Or is the article just more feminist self loathing?
My wife at 64 is not invisible.
Nope. Nope, nope, nope.
Meade, sometimes women use subtlety and intrigue to get their points across.
This is not one of those times.
Are we running out of taboos to break?
Always an exception to the rule...some of the most beautiful women I've known were 50-60...
The final photo, “Bebe in the Blue Room," could be an Edward Hopper painting. The model even looks a good bit like his wife, Jo Hopper -- “every woman in every Hopper painting from 1923 until his death in 1967.”
I've heard many a time how problematic it is for men to sexualize women. That wicked male gaze and all. Yet the subtext here seems to be it's a problem when men stop sexualizing women as they age. I take it that's a variation on it's better to be rejected (or is it hated?) than ignored.
This is also one of those things that has the exact opposite of the intended effect. Maybe it feels empowering to the women involved in the project, but to me it looks like a desperate attempt for validation. Which is particularly sad for anyone over the age of 50.
Having glanced over the article, I noticed all the women in the photos appear to be white. That's a prime cancelling offense right there. I hope Jocelyn Lee is prepared for that potentiality.

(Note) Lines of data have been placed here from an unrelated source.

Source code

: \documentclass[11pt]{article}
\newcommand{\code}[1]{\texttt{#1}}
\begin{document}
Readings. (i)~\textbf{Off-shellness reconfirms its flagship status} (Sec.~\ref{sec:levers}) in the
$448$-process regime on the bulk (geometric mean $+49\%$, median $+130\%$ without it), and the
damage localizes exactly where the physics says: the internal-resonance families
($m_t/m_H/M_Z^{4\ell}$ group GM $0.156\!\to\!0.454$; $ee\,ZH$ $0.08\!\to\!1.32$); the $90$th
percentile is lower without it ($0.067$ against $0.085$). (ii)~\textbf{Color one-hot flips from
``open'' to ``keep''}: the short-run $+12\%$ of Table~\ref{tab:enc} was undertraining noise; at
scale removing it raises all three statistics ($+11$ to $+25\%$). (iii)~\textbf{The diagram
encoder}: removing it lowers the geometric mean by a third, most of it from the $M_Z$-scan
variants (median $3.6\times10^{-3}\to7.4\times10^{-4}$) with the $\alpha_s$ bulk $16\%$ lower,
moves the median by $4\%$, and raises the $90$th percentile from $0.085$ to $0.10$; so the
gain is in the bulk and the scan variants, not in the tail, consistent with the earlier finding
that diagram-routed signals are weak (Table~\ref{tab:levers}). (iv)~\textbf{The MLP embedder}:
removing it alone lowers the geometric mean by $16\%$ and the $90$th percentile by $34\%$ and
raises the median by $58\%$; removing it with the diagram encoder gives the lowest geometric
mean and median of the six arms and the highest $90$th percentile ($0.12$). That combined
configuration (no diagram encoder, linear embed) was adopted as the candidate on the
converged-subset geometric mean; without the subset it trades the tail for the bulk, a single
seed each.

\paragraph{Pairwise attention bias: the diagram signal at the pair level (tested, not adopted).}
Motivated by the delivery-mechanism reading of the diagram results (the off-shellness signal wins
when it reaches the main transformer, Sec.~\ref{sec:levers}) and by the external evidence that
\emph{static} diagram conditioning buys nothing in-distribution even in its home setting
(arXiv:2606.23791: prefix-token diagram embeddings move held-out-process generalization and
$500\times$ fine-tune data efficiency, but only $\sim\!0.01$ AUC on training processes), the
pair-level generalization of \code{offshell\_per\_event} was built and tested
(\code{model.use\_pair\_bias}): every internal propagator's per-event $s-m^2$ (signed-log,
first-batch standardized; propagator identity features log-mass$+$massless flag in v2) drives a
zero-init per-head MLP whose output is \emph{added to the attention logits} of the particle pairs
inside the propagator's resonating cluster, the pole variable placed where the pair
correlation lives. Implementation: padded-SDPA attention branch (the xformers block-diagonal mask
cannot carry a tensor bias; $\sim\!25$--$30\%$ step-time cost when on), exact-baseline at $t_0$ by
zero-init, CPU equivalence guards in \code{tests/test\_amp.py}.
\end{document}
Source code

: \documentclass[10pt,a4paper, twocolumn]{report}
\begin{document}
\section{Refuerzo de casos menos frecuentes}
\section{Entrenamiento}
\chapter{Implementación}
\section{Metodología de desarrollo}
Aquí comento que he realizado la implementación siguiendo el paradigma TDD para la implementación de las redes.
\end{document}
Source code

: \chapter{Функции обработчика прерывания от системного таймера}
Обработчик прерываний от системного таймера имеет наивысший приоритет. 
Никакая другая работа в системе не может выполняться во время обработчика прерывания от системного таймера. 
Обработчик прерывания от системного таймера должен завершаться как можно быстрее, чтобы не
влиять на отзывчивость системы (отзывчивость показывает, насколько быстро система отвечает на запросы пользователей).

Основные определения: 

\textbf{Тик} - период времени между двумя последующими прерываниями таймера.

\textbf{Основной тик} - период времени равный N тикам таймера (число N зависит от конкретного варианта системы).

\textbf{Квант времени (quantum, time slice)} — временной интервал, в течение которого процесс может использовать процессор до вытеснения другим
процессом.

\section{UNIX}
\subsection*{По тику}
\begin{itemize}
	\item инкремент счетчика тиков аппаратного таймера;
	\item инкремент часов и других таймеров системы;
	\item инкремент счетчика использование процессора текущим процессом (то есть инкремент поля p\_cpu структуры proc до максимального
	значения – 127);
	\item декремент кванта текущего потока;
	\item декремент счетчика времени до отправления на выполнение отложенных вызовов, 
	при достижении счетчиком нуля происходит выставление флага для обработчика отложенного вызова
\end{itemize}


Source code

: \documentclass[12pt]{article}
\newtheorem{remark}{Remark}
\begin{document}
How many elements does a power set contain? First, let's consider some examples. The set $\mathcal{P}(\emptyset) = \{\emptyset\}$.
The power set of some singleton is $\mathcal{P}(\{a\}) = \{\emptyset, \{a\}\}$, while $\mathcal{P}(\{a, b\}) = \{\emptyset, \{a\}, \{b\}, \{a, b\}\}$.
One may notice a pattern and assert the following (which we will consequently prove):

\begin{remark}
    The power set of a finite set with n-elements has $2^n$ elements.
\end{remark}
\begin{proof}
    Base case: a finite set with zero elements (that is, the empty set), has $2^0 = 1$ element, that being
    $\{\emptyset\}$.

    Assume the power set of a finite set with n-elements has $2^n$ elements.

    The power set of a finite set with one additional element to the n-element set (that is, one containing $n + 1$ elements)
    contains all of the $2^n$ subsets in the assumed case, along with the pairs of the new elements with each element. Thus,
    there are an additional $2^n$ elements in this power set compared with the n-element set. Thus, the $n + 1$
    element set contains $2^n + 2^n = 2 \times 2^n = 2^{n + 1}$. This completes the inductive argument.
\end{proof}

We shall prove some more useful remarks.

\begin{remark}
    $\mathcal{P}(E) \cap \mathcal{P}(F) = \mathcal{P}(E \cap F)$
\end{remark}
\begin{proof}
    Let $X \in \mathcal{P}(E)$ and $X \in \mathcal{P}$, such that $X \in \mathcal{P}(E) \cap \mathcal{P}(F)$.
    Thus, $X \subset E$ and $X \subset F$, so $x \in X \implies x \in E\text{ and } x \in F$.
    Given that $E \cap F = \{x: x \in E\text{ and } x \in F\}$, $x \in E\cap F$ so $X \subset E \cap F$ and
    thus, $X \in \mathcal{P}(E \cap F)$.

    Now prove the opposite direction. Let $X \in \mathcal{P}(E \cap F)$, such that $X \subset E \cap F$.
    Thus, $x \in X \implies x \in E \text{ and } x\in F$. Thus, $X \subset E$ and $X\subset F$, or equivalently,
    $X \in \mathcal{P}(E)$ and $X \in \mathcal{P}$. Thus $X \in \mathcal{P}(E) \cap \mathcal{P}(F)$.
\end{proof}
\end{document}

Is nakedness invisibility's opposite?
Nakedness sounds more like desperation to me.
https://www.musee-rodin.fr/en/musee/collections/oeuvres/she-who-was-helmet-makers-once-beautiful-wife
I think that "The Book of Jerry" is all one needs in life.
"there is good naked and bad naked."
https://youtu.be/Wx5ZVgxH0zE
John LGBTQBNY Henry
Gospace said...Is Christie Brinkley the exception that proves the rule?
Look at her hands. As someone who was a fan as a ten year old I was disturbed by her being involved with John Mellencamp, because she looked so good and he's a jerk. Then a co-worker pointed out her granny hands and all was suddenly okay.
I look forward to the future where people can look like whatever whenever they want.
Being sexually attractive and able to reproduce is a core biological drive. It makes people happy and there are good reasons for it.
Hormone replacement therapy works very well for women too.
Age gets all of us, men and women alike.
Lance said...
Are we running out of taboos to break?
What taboo are you talking about?
What dreadful photos. Dreadful in the sense that they're just bad art. They say nothing. Nothing is done in the photos to frame the naked bodies or make them interesting. They don't even feel like the focus of the photos - they're just rooms or scenery which happen to have old naked women in them. If that's actually what she was trying to do, fair enough, but if one is going to complain about the alleged invisibility of older women, why make art that purposefully accentuates that invisibility?
Is it safe to say feminist complaints about 'invisibility around age 50' wouldn't get attention without a disproportionate number of age 40-60 feminists in positions to influence cultural messaging?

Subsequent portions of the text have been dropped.